→ **WHAT NEEDS TO BE DONE**:
Filter the data for lines with the word "нейронной", then copy every line so identified.

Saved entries
»»

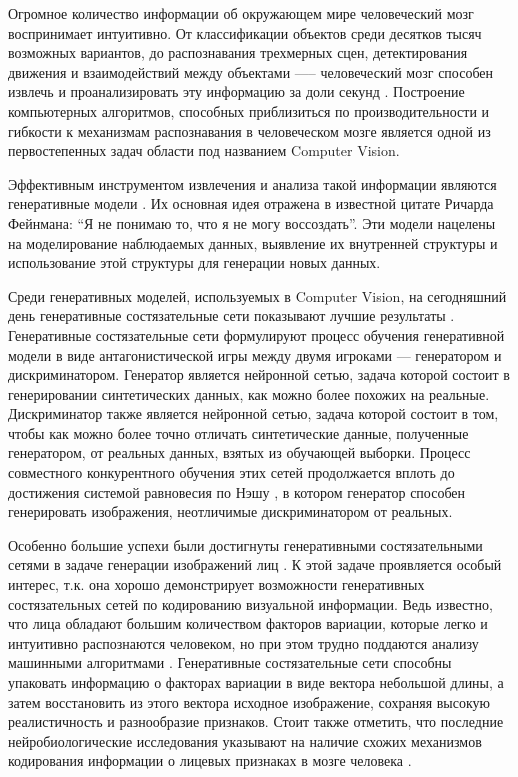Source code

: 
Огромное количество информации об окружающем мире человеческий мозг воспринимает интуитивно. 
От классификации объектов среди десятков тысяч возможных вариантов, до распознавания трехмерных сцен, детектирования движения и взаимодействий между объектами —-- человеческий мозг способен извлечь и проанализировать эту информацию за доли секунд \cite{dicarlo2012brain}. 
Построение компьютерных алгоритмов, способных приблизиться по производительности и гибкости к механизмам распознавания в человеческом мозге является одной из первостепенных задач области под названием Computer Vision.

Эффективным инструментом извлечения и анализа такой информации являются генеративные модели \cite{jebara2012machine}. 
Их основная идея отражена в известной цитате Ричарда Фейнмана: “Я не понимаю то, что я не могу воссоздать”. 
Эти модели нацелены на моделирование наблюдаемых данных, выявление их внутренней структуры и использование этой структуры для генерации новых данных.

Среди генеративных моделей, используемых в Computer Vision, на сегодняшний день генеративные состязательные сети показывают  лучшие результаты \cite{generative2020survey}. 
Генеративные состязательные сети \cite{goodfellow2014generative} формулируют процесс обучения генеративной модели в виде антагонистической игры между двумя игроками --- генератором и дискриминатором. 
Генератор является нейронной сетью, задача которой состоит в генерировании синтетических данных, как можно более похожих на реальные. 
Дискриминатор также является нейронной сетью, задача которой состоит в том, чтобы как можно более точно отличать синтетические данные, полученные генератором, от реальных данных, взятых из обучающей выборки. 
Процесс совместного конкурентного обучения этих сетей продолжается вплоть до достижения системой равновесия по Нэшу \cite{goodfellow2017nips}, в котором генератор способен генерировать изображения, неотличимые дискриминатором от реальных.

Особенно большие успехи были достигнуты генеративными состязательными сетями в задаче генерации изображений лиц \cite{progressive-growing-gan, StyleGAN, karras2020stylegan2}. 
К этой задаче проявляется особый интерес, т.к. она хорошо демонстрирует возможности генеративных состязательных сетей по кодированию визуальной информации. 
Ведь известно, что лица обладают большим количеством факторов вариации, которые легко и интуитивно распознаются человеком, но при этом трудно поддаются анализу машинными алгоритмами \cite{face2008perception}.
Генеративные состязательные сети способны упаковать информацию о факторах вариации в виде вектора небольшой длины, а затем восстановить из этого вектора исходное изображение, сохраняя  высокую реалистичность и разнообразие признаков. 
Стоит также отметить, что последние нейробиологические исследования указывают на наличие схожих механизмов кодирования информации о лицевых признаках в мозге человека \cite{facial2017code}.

««

→ **EXPECTED ANSWER**:
Генератор является нейронной сетью, задача которой состоит в генерировании синтетических данных, как можно более похожих на реальные. 
Дискриминатор также является нейронной сетью, задача которой состоит в том, чтобы как можно более точно отличать синтетические данные, полученные генератором, от реальных данных, взятых из обучающей выборки. 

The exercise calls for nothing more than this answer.